7 Responses

  1. Well, the guy’s an arse regardless. Not the best poster boy for atheism, perhaps. He’s just ammo for the “atheists have no morals” line of religious hokum.

    It does of course prove that charity is not a Christian thing, but that didn’t really need proving in the first place. No matter what “we” do, they’ll only notice the bad things.

  2. Charity is, of course, not solely a christian thing. As far as his donation, I just hope it isn’t throwing good money after bad.

    Your last point is an interesting one since I hear an awful lot about the “bad” things about religion and hardly anything about the good.

    There’s good and bad to almost everything. Except bologna. that’s just bad.

  3. My last point wasn’t so much a “yay atheist, boo religion”-thing. It’s much more common than that. Everyone tends to notice the bad things more than the good.

    That said, no matter how hard and fairly I try to think of it, I can’t remember very many positive things religion has done. Not that atheism has either, but that’s because it’s a non-belief. It can’t really do anything. I can, however, name a whole boatload of bad things from religion, first and foremost encouraging trust in authority and believing things without reason.

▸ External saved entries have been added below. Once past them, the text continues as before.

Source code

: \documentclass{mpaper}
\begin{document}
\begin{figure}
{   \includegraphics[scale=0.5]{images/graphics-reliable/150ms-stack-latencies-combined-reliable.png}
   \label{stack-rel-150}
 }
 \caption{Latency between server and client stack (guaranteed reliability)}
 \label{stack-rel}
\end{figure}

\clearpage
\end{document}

  4. I didn’t think you last point was”yay atheist, boo religion”.

    Keeping written language alive in the western world after the fall of the roman empire sounds like a decent thing. I may be biased though.

  5. I was fairly certain the Greeks had a big hand in keeping western written language alive. I may be misinformed, though – or were you referring specifically to Latin? Because I honestly wouldn’t care if we had used the Greek alphabet today.

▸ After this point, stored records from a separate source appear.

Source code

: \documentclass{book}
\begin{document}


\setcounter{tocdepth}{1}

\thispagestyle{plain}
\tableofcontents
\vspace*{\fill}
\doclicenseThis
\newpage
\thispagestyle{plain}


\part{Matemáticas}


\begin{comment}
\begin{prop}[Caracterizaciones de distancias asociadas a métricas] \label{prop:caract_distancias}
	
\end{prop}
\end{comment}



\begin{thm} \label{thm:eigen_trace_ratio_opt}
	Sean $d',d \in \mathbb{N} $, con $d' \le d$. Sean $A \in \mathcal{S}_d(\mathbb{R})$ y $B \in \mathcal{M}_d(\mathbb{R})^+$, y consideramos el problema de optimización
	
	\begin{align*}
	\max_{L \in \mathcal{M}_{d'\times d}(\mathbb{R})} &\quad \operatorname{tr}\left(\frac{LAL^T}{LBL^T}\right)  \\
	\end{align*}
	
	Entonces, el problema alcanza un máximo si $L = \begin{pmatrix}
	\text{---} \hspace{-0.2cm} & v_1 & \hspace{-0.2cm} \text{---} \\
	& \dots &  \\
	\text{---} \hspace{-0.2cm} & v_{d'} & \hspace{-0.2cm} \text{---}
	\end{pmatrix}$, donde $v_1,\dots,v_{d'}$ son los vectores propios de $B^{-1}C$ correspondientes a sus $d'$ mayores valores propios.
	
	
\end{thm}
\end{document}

  6. Monasteries played the biggest role. They also played a surprisingly large role in keeping basic literacy fairly high during the early and middle, middle ages. Monasteries ran schools as time went on you see.

    They think that a lot more people were basically literate than was previously thought. that is people may have been able to read but not write.

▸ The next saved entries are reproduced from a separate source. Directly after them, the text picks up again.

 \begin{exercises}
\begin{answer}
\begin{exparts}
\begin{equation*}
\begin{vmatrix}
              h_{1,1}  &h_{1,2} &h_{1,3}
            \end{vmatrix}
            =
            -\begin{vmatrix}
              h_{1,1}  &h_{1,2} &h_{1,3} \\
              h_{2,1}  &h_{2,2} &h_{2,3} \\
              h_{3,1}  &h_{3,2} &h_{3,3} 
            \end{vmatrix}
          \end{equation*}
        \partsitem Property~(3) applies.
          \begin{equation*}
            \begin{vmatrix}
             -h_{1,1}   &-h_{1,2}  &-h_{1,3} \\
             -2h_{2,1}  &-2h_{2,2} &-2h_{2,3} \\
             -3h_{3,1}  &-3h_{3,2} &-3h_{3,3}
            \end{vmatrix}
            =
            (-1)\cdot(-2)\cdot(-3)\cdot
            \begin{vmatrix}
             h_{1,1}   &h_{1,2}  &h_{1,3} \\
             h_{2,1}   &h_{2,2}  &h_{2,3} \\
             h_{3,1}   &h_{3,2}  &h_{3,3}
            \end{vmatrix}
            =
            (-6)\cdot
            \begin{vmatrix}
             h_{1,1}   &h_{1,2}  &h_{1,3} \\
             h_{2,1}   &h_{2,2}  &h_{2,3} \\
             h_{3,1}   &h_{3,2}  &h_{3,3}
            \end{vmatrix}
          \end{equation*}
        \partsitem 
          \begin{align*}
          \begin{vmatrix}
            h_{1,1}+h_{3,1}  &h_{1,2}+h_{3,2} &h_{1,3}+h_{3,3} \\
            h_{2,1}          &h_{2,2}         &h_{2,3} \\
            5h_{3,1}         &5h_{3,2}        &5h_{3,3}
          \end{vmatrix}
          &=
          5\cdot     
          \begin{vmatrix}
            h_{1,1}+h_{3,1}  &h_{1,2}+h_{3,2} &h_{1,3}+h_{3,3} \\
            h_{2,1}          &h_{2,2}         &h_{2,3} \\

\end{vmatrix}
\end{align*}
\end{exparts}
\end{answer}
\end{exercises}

    Was the catholic church 100% responsible? No of course not, but there was an enormous role played here, and its fair to give them credit for the modern world this enabled.

    Interestingly, to your point about greeks, that part of the world was under the western roman empire and held on for quite some time after the fall of the eastern empire. They didn’t however spread much learning back east. The same pressures that sunk the east continued to press down on the east for a long time to come.

  7. On the west* for a long time to come.